ASSIGNMENT: Your answer should be every line of the records that contains the word "Ticker", copied as it stands.

SUPPLIED MATERIAL:
BEGIN
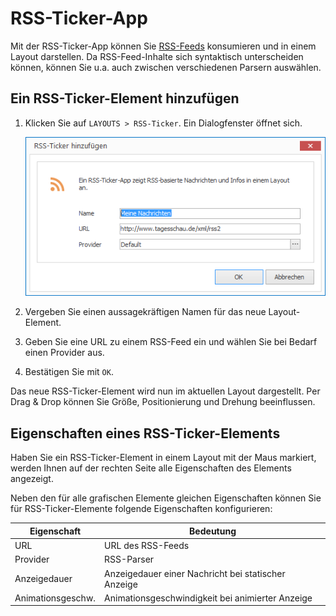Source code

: # RSS-Ticker-App

Mit der RSS-Ticker-App können Sie [RSS-Feeds] konsumieren und in einem Layout darstellen. Da RSS-Feed-Inhalte sich syntaktisch unterscheiden können, können Sie u.a. auch zwischen verschiedenen Parsern auswählen.

## Ein RSS-Ticker-Element hinzufügen

1. Klicken Sie auf `LAYOUTS > RSS-Ticker`. Ein Dialogfenster öffnet sich.

   ![Eine RSS-Ticker-Element hinzufügen](../../../images/create-rss-ticker-element.png)

3. Vergeben Sie einen aussagekräftigen Namen für das neue Layout-Element.

4. Geben Sie eine URL zu einem RSS-Feed ein und wählen Sie bei Bedarf einen Provider aus. 

5. Bestätigen Sie mit `OK`.

Das neue RSS-Ticker-Element wird nun im aktuellen Layout dargestellt. Per Drag & Drop können Sie Größe, Positionierung und Drehung beeinflussen.

## Eigenschaften eines RSS-Ticker-Elements

Haben Sie ein RSS-Ticker-Element in einem Layout mit der Maus markiert, werden Ihnen auf der rechten Seite alle Eigenschaften des Elements angezeigt.

Neben den für alle grafischen Elemente gleichen Eigenschaften können Sie für RSS-Ticker-Elemente folgende Eigenschaften konfigurieren:

Eigenschaft       | Bedeutung
------------------| ---------
URL               | URL des RSS-Feeds
Provider          | RSS-Parser
Anzeigedauer      | Anzeigedauer einer Nachricht bei statischer Anzeige
Animationsgeschw. | Animationsgeschwindigkeit bei animierter Anzeige

[RSS-Feeds]: ../../../reference/layouts/rss.md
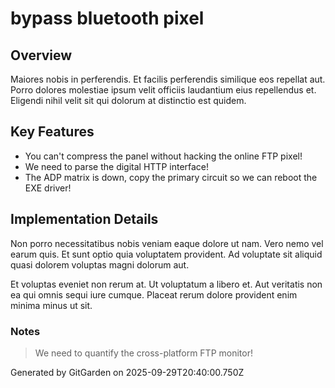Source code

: # bypass bluetooth pixel

## Overview
Maiores nobis in perferendis. Et facilis perferendis similique eos repellat aut. Porro dolores molestiae ipsum velit officiis laudantium eius repellendus et. Eligendi nihil velit sit qui dolorum at distinctio est quidem.

## Key Features
- You can't compress the panel without hacking the online FTP pixel!
- We need to parse the digital HTTP interface!
- The ADP matrix is down, copy the primary circuit so we can reboot the EXE driver!

## Implementation Details
Non porro necessitatibus nobis veniam eaque dolore ut nam. Vero nemo vel earum quis. Et sunt optio quia voluptatem provident. Ad voluptate sit aliquid quasi dolorem voluptas magni dolorum aut.
 Et voluptas eveniet non rerum at. Ut voluptatum a libero et. Aut veritatis non ea qui omnis sequi iure cumque. Placeat rerum dolore provident enim minima minus ut sit.

### Notes
> We need to quantify the cross-platform FTP monitor!

Generated by GitGarden on 2025-09-29T20:40:00.750Z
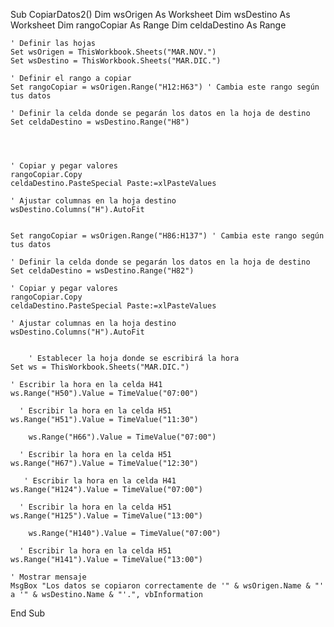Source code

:Sub CopiarDatos2()
    Dim wsOrigen As Worksheet
    Dim wsDestino As Worksheet
    Dim rangoCopiar As Range
    Dim celdaDestino As Range
    
    ' Definir las hojas
    Set wsOrigen = ThisWorkbook.Sheets("MAR.NOV.")
    Set wsDestino = ThisWorkbook.Sheets("MAR.DIC.")
    
    ' Definir el rango a copiar
    Set rangoCopiar = wsOrigen.Range("H12:H63") ' Cambia este rango según tus datos
    
    ' Definir la celda donde se pegarán los datos en la hoja de destino
    Set celdaDestino = wsDestino.Range("H8")
    
    
  
    
    ' Copiar y pegar valores
    rangoCopiar.Copy
    celdaDestino.PasteSpecial Paste:=xlPasteValues
    
    ' Ajustar columnas en la hoja destino
    wsDestino.Columns("H").AutoFit
    
    
    Set rangoCopiar = wsOrigen.Range("H86:H137") ' Cambia este rango según tus datos
    
    ' Definir la celda donde se pegarán los datos en la hoja de destino
    Set celdaDestino = wsDestino.Range("H82")
    
    ' Copiar y pegar valores
    rangoCopiar.Copy
    celdaDestino.PasteSpecial Paste:=xlPasteValues
    
    ' Ajustar columnas en la hoja destino
    wsDestino.Columns("H").AutoFit
    
    
        ' Establecer la hoja donde se escribirá la hora
    Set ws = ThisWorkbook.Sheets("MAR.DIC.")
    
    ' Escribir la hora en la celda H41
    ws.Range("H50").Value = TimeValue("07:00")
    
      ' Escribir la hora en la celda H51
    ws.Range("H51").Value = TimeValue("11:30")
    
        ws.Range("H66").Value = TimeValue("07:00")
    
      ' Escribir la hora en la celda H51
    ws.Range("H67").Value = TimeValue("12:30")
    
       ' Escribir la hora en la celda H41
    ws.Range("H124").Value = TimeValue("07:00")
    
      ' Escribir la hora en la celda H51
    ws.Range("H125").Value = TimeValue("13:00")
    
        ws.Range("H140").Value = TimeValue("07:00")
    
      ' Escribir la hora en la celda H51
    ws.Range("H141").Value = TimeValue("13:00")
    
    ' Mostrar mensaje
    MsgBox "Los datos se copiaron correctamente de '" & wsOrigen.Name & "' a '" & wsDestino.Name & "'.", vbInformation
End Sub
END
SOLUTION:
: # RSS-Ticker-App
Mit der RSS-Ticker-App können Sie [RSS-Feeds] konsumieren und in einem Layout darstellen. Da RSS-Feed-Inhalte sich syntaktisch unterscheiden können, können Sie u.a. auch zwischen verschiedenen Parsern auswählen.
## Ein RSS-Ticker-Element hinzufügen
1. Klicken Sie auf `LAYOUTS > RSS-Ticker`. Ein Dialogfenster öffnet sich.
   ![Eine RSS-Ticker-Element hinzufügen](../../../images/create-rss-ticker-element.png)
Das neue RSS-Ticker-Element wird nun im aktuellen Layout dargestellt. Per Drag & Drop können Sie Größe, Positionierung und Drehung beeinflussen.
## Eigenschaften eines RSS-Ticker-Elements
Haben Sie ein RSS-Ticker-Element in einem Layout mit der Maus markiert, werden Ihnen auf der rechten Seite alle Eigenschaften des Elements angezeigt.
Neben den für alle grafischen Elemente gleichen Eigenschaften können Sie für RSS-Ticker-Elemente folgende Eigenschaften konfigurieren:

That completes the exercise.